The tutorial covers building a full JSON parser from scratch, which ends up being just 19 lines of grammar definition code and 15 lines for the transformer to turn that tree into the final JSON.
It then gets into the details of optimization—the default Earley algorithm is quite slow, but swapping that out for a LALR parser (a one-line change) provides a 5x speedup for this particular example.
Mapping Python to LLVM (via) Codon is a fascinating new entry in the “compile Python code to something else” world—this time targeting LLVM. Ariya Shajii describes in great detail how it pulls this off, including tricks such as transforming Python generators to LLVM coroutines. Codon doesn’t promise that all Python code will work—it’s best thought of as a Python-like language which can be used to create compiled modules which can then be imported back into regular Python projects.
2022
A CGo-free port of SQLite. Fascinating Go version of SQLite, which uses Go code that has been translated from the original SQLite C using ccgo, a package by the same author which “translates cc ASTs to Go source code”. It claims to pass the full public SQLite test suite, which is very impressive.
Writing a minimal Lua implementation with a virtual machine from scratch in Rust. Phil Eaton implements a subset of Lua in a Rust in this detailed tutorial.
2021
Introducing stack graphs (via) GitHub launched “precise code navigation” for Python today—the first language to get support for this feature. Click on any Python symbol in GitHub’s code browsing views and a box will show you exactly where that symbol was defined—all based on static analysis by a custom parser written in Rust as opposed to executing any Python code directly. The underlying computer science uses a technique called stack graphs, based on scope graphs research from Eelco Visser’s research group at TU Delft.
lex.go in json5-go. This archived GitHub repository has a beautifully clean and clear example of a hand-written lexer in Go, for the JSON5 format (JSON + comments + multi-line strings). parser.go is worth a look too.
2020
A hands-on introduction to static code analysis. Useful tutorial on using the Python standard library tokenize and ast modules to find specific patterns in Python source code, using the visitor pattern.

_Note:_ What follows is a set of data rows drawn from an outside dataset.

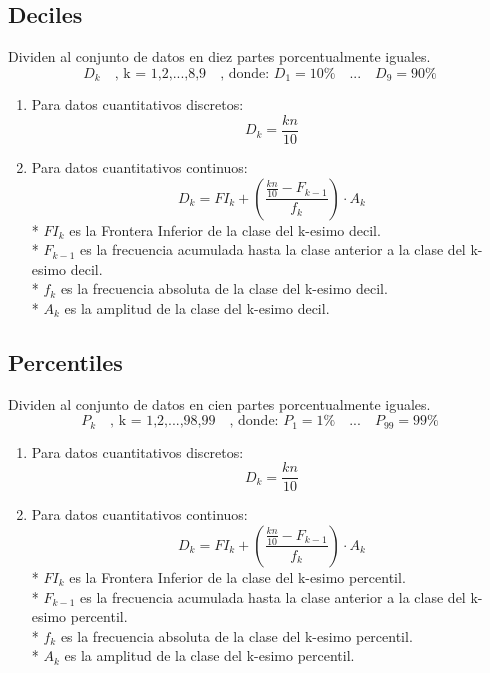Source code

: \documentclass{templateNote}
\begin{document}
\subsection{Deciles}
Dividen al conjunto de datos en diez partes porcentualmente iguales.
\[
    D_k \quad \text{, k = 1,2,...,8,9} \quad
    \text{, donde: } D_1 = 10\% \quad ...\quad D_9 = 90\%
\]
\begin{enumerate}
    \item Para datos cuantitativos discretos:
    \begin{equation*}
        D_k = \frac{kn}{10}
    \end{equation*}
    \item Para datos cuantitativos continuos:
    \begin{equation*}
        D_k = FI_k + \left(\frac{\displaystyle \frac{kn}{10} - F_{k-1}}{f_k}\right) \cdot A_k
    \end{equation*}
    * $FI_k$ es la Frontera Inferior de la clase del k-esimo decil.\\
    * $F_{k-1}$ es la frecuencia acumulada hasta la clase anterior a la clase del k-esimo decil. \\
    * $f_k$ es la frecuencia absoluta de la clase del k-esimo decil.\\
    * $A_k$ es la amplitud de la clase del k-esimo decil.\\
\end{enumerate}

\subsection{Percentiles}
Dividen al conjunto de datos en cien partes porcentualmente iguales.
\[
    P_k \quad \text{, k = 1,2,...,98,99} \quad
    \text{, donde: } P_1 = 1\% \quad ...\quad P_{99} = 99\%
\]
\begin{enumerate}
    \item Para datos cuantitativos discretos:
    \begin{equation*}
        D_k = \frac{kn}{10}
    \end{equation*}
    \item Para datos cuantitativos continuos:
    \begin{equation*}
        D_k = FI_k + \left(\frac{\displaystyle \frac{kn}{10} - F_{k-1}}{f_k}\right) \cdot A_k
    \end{equation*}
    * $FI_k$ es la Frontera Inferior de la clase del k-esimo percentil.\\
    * $F_{k-1}$ es la frecuencia acumulada hasta la clase anterior a la clase del k-esimo percentil. \\
    * $f_k$ es la frecuencia absoluta de la clase del k-esimo percentil.\\
    * $A_k$ es la amplitud de la clase del k-esimo percentil.\\
\end{enumerate}
\end{document}

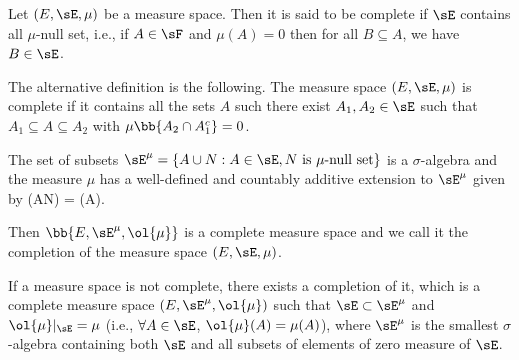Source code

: \begin{definition}\label{def:complete_measure_space}%
Let $(E,\sE,\mu)$ be a measure space. Then it is said to be complete if $\sE$ contains all $\mu$-null set, i.e., if $A\in \sF$ and $\mu(A)=0$ then for all $B\subseteq A$, we have $B\in \sE$.
\end{definition}%

\begin{remark}
The alternative definition is the following. The measure space $(E,\sE,\mu)$ is complete if it contains all the sets $A$ such there exist $A_1,A_2\in \sE$ such that $A_1\subseteq A \subseteq A_2$ with $\mu\bb{A_2\cap A_1^c} = 0$.
\end{remark}

\begin{theorem}\label{thm:completion_of_measure}%
The set of subsets $\sE^\mu = \{A\cup N: A\in \sE, N \text{ is $\mu$-null set}\}$ is a $\sigma$-algebra and the measure $\mu$ has a well-defined and countably additive extension to $\sE^\mu$ given by
\be
\ol{\mu}(A\cup N) = \mu(A).
\ee %

Then $\bb{E,\sE^\mu,\ol{\mu}}$ is a complete measure space and we call it the completion of the measure space $(E,\sE,\mu)$. %
\end{theorem}

\begin{remark}
If a measure space is not complete, there exists a completion of it, which is a complete measure space $(E,\sE^\mu,\ol{\mu})$ such that $\sE \subset\sE^\mu$ and $ \ol{\mu}|_\sE = \mu$ (i.e., $\forall A\in \sE$, $\ol{\mu}(A) = \mu (A)$), where $\sE^\mu$ is the smallest $\sigma$-algebra containing both $\sE$ and all subsets of elements of zero measure of $\sE$.
\end{remark}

A Compiler Writing Journey (via) Warren Toomey has been writing a self-compiling compiler for a subset of C, and extensively documenting every step of the journey here on GitHub. The result is an extremely high quality free textbook on compiler construction.
2010
grammar.coffee (via) The annotated grammar for CoffeeScript, a new language that compiles to JavaScript developed by DocumentCloud’s Jeremy Ashkenas. The linked page is generated using Jeremy’s Docco tool for literate programming, also written in CoffeeScript. CoffeeScript itself is implemented in CoffeeScript, using a bootstrap compiler originally written in Ruby.
2009
Developing for the Apple iPhone using Flash. A brilliant feat of engineering: Adobe worked around Apple’s “no runtime allowed” rules by writing a compiler front end for LLVM that compiles ActionScript 3 to ARM assembly code, and apparently ported the regular Flash drawing APIs as well.
2008
Simple Top-Down Parsing in Python. Eye-opening tutorial on building a recursive descent parser for Python, in Python that uses top-down operator precedence.
python4ply tutorial. python4ply is a parser for Python written in Python using the PLY toolkit, which compiles to Python bytecode using the built-in compiler module. The tutorial shows how to use it to add support for Perl-style 1_000_000 readable numbers.
2007
NestedVM. Provides binary translation from a GCC compiled MIPS binary to a Java class file, letting you run anything supported by GCC on the JVM with no source changes.